Sometimes old evidence sought for DNA testing is found where it is least expected, where it shouldn’t be, or even after it has been said to be destroyed, said Deirdre Enright, director of investigation for the University of Virginia School of Law Innocence Project Clinic, which has been involved in Brown’s case for five years.
With limited budgets, the staff and volunteers of innocence projects often have to coax, cajole and otherwise persuade clerks, police and others—under no obligation to help—to look for evidence that’s decades old, and that records and officials may incorrectly say no longer exists.
“You’re always playing in this world of what appears to be real, may not be real,” Enright said, adding, “We’re in a mental place where suspicion is warranted.”
In 2001, inquiries by the Innocence Project in New York led to the discovery of a trove of old biological evidence where it should not have been: taped inside the old paper files of the Virginia Department of Forensic Science in Richmond.
The bits of fabric cuttings and swabs thus far have cleared 11 Virginia men wrongly convicted of sexual assaults.
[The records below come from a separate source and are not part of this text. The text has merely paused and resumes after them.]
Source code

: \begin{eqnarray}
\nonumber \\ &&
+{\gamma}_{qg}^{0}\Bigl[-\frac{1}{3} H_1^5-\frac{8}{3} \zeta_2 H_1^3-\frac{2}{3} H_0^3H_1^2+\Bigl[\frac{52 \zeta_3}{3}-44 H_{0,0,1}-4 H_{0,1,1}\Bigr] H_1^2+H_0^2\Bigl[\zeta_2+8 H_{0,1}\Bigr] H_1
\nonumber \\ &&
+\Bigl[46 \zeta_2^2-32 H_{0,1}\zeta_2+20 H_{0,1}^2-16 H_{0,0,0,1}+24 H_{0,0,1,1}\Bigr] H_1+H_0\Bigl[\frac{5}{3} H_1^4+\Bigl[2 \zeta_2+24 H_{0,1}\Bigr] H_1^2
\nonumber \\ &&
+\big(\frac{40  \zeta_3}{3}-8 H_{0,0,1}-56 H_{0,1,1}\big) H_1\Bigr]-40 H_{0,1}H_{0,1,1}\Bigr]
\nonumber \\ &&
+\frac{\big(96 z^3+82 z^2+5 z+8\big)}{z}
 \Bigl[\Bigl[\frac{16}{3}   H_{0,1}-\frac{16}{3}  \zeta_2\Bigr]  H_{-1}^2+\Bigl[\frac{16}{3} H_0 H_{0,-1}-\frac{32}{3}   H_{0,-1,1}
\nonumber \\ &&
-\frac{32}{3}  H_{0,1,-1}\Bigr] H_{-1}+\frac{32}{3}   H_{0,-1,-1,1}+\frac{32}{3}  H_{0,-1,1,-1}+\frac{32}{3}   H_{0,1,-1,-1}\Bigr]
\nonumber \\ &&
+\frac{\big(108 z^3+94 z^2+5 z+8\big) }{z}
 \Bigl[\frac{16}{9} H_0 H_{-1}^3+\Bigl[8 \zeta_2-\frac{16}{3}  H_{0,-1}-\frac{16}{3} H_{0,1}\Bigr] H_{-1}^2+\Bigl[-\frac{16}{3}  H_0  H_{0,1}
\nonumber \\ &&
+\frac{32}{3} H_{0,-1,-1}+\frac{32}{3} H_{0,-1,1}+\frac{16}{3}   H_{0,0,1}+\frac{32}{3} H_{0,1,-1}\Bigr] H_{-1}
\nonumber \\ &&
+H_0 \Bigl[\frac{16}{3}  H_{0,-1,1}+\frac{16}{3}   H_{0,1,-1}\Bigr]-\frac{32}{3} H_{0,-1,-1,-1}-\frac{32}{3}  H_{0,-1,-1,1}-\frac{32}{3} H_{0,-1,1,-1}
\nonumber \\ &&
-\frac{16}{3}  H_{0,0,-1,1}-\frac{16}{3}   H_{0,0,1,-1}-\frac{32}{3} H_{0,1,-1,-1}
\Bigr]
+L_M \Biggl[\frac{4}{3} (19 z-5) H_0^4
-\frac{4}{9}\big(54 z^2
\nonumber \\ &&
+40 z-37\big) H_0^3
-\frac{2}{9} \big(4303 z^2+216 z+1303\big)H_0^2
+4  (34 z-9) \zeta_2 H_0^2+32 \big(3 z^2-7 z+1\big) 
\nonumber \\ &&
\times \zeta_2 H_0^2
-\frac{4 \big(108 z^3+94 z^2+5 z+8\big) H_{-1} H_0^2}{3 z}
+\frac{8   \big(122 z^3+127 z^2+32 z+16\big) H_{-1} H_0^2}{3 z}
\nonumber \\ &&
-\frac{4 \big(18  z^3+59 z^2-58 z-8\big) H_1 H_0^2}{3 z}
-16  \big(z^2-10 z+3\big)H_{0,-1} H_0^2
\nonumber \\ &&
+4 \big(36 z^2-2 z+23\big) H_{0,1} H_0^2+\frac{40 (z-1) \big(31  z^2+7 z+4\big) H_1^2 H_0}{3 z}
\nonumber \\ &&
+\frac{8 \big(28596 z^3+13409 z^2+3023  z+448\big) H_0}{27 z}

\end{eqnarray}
Had the forensic lab’s policy—which called for such evidence to be returned to police agencies not necessarily obligated to save it—been followed, the truth may never have come out.
Enright said evidence searches can go on for years but often happen in spurts, as in Brown’s case.
Now 69, Brown is 46 years into a life sentence for the murder of the boy on the afternoon of Oct. 1, 1969.
Authorities alleged he killed the child to eliminate a witness to the rape or attempted rape of the boy’s mother, who was knocked unconscious and repeatedly stabbed. She survived and identified Brown.
The Innocence Project, which uses DNA testing to clear wrongly convicted persons, says Brown first contacted them seeking help in 2000. At the time, the New York-based organization was helping Earl Washington Jr., wrongly sentenced to death for a rape and murder in Culpeper. Washington was exonerated by DNA.
Brown also was sentenced to death but was spared execution when in 1972 the U.S. Supreme Court halted executions. The death penalty was reinstated in 1976, but by then, Brown and 11 other condemned Virginia inmates had been re-sentenced to life terms.
Susan Friedman, a staff attorney with the Innocence Project and one of Brown’s lawyers, said Brown was accepted as a client in 2005. Efforts began to find biological evidence, which, if subjected to DNA testing, might support or prove his innocence claims.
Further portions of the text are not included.